Your assignment:
Please write out, exactly as they appear, the line containing "1、私企挂了，老板会怎么样？国企挂了，老总会怎么样？" and every line after it to the end of the records, and nothing more.

Start of Extracted entries

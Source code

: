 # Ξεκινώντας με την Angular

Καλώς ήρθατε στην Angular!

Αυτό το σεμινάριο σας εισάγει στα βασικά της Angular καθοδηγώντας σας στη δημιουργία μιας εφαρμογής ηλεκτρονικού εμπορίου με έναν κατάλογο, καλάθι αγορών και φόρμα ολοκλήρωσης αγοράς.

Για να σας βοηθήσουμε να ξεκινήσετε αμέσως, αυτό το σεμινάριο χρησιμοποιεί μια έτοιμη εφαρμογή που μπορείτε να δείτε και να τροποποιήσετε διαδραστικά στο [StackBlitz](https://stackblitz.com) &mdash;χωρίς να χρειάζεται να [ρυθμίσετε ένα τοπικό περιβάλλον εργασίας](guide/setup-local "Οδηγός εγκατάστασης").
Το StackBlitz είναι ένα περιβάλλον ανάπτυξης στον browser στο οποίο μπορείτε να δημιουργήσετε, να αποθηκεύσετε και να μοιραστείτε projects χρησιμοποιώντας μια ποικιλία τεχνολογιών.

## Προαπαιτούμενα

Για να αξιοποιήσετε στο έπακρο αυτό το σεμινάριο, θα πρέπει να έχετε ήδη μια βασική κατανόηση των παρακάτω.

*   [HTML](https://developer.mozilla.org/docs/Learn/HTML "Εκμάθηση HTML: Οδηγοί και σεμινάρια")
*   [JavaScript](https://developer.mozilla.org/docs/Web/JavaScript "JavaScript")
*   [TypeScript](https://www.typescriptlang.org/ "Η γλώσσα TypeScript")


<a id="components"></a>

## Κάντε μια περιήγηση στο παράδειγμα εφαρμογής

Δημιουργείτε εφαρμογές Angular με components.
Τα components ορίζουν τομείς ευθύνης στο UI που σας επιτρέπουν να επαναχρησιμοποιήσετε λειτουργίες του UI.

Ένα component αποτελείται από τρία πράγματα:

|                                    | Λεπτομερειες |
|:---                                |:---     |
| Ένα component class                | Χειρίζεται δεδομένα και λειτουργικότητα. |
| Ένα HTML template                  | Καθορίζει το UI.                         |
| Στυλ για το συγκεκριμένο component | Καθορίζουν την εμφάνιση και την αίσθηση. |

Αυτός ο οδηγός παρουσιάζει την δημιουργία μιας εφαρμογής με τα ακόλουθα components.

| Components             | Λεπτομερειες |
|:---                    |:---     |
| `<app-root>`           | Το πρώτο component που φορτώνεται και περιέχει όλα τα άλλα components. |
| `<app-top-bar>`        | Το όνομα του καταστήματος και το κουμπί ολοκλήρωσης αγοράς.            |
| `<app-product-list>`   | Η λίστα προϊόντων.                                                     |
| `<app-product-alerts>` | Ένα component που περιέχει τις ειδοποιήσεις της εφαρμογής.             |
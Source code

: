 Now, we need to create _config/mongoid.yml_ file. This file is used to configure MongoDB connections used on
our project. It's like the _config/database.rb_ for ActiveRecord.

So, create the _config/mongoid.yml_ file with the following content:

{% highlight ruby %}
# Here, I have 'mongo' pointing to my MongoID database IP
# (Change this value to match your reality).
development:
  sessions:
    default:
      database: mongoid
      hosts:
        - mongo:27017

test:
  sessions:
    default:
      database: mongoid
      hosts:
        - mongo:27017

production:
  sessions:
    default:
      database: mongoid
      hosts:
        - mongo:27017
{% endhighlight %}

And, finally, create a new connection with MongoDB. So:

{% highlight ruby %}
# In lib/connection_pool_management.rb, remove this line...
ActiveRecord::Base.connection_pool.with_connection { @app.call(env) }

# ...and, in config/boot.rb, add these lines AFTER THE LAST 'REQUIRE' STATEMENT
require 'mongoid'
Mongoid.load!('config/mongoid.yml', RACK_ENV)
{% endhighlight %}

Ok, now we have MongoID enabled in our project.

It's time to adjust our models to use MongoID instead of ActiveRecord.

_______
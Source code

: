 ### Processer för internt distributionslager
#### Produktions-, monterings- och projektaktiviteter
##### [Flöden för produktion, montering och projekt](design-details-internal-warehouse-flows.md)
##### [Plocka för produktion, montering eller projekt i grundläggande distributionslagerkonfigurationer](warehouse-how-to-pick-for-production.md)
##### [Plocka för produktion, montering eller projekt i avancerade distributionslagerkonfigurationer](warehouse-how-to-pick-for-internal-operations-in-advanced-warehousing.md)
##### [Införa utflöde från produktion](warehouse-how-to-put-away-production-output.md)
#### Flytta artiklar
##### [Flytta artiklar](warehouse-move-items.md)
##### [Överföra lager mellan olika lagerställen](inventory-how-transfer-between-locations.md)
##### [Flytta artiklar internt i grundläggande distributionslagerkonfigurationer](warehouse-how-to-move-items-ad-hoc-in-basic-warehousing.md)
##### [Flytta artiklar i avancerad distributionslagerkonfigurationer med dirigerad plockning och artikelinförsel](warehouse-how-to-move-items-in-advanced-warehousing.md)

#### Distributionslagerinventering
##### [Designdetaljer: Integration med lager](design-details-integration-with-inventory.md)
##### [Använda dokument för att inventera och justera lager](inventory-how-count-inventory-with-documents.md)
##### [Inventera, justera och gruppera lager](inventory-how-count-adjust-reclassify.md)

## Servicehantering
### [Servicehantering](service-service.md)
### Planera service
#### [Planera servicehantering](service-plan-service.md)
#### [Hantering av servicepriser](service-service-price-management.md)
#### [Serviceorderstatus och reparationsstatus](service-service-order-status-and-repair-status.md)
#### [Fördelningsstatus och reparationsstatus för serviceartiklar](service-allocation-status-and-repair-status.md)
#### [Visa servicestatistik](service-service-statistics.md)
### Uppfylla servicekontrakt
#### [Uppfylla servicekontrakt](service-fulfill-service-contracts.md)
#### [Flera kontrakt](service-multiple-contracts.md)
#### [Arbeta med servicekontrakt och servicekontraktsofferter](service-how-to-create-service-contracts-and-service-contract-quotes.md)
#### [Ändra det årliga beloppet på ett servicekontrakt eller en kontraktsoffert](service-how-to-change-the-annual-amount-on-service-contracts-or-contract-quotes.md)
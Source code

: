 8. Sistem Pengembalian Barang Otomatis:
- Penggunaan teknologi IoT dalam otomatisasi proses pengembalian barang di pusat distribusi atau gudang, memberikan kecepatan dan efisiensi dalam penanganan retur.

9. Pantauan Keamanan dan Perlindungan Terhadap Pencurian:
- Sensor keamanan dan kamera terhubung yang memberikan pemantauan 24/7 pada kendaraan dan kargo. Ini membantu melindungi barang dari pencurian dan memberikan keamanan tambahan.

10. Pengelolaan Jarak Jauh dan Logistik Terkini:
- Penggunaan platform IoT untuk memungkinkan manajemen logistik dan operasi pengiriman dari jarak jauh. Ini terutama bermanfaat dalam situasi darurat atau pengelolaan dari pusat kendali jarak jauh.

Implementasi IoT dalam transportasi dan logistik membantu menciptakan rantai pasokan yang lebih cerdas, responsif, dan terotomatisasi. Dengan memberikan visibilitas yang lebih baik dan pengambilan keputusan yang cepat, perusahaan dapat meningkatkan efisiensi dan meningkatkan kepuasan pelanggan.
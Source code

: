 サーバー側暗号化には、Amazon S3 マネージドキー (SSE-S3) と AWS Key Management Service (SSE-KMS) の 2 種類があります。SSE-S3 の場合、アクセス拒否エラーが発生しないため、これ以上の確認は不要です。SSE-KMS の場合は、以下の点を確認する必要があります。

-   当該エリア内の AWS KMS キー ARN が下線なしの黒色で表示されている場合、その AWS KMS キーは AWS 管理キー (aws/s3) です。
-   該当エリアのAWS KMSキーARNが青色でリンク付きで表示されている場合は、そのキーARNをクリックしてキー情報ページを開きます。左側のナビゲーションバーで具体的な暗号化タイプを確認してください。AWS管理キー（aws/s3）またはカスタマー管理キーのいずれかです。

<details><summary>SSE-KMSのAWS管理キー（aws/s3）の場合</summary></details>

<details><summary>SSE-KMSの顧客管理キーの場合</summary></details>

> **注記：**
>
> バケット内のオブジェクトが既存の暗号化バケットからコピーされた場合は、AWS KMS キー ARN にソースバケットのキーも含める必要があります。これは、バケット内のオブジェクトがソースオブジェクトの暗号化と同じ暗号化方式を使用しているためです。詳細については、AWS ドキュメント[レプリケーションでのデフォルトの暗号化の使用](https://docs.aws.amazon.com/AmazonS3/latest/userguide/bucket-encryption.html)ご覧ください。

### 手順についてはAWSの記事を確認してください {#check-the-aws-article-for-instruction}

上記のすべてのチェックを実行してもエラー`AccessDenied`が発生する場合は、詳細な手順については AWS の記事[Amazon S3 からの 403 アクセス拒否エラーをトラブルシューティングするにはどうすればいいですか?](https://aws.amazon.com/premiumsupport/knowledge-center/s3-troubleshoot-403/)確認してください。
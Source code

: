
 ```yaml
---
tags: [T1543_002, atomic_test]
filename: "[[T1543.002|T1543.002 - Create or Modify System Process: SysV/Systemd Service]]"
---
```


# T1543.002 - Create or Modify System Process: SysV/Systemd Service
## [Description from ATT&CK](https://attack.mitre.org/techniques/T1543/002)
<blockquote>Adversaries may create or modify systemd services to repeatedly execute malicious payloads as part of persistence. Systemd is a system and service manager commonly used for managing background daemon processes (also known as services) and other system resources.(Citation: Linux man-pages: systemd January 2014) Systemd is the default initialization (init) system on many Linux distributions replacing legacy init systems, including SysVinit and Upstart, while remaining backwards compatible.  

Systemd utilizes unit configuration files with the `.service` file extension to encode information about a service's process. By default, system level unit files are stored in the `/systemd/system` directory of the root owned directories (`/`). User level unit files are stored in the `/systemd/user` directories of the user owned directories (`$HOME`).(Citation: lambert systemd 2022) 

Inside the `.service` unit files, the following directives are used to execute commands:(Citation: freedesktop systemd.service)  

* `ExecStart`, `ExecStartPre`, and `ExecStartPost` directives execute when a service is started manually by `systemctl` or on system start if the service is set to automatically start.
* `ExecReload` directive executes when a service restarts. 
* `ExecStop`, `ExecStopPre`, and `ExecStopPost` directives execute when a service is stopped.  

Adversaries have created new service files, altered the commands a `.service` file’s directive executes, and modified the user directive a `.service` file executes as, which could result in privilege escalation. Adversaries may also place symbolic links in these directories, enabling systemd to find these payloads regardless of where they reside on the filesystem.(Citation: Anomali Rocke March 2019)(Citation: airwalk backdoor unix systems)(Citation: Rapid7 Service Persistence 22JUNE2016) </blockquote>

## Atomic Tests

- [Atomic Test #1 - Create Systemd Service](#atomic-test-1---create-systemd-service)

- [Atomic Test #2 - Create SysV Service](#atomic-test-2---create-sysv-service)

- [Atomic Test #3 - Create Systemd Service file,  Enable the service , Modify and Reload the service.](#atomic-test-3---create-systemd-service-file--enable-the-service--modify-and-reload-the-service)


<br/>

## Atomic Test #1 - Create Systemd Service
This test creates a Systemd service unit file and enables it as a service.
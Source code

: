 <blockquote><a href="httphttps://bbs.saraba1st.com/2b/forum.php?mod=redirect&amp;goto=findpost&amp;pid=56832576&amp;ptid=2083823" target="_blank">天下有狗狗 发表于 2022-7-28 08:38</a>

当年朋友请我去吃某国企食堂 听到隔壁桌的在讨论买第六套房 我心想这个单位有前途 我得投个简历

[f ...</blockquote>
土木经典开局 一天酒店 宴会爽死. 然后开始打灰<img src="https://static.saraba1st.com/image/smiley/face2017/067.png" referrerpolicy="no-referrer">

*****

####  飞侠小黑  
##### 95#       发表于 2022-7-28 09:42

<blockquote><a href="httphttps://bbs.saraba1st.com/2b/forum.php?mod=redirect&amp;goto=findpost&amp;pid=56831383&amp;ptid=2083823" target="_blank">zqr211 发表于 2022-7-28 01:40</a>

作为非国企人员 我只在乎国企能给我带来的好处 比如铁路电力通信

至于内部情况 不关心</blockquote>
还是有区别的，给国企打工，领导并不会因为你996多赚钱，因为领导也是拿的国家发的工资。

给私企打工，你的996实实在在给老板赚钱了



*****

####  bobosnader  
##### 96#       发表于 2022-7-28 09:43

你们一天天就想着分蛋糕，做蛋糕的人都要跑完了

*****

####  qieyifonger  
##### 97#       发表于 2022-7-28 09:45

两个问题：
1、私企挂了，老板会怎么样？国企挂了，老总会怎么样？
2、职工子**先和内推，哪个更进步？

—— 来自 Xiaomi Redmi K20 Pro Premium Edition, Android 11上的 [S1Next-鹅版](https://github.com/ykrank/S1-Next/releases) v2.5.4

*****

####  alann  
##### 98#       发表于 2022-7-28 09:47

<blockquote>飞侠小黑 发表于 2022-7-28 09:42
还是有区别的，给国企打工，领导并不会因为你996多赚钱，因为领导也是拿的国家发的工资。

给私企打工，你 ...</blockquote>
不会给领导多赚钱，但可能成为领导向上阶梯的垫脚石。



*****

End of Extracted entries

Written answer:
1、私企挂了，老板会怎么样？国企挂了，老总会怎么样？
2、职工子**先和内推，哪个更进步？

—— 来自 Xiaomi Redmi K20 Pro Premium Edition, Android 11上的 [S1Next-鹅版](https://github.com/ykrank/S1-Next/releases) v2.5.4

*****

####  alann  
##### 98#       发表于 2022-7-28 09:47

<blockquote>飞侠小黑 发表于 2022-7-28 09:42
还是有区别的，给国企打工，领导并不会因为你996多赚钱，因为领导也是拿的国家发的工资。

给私企打工，你 ...</blockquote>
不会给领导多赚钱，但可能成为领导向上阶梯的垫脚石。



*****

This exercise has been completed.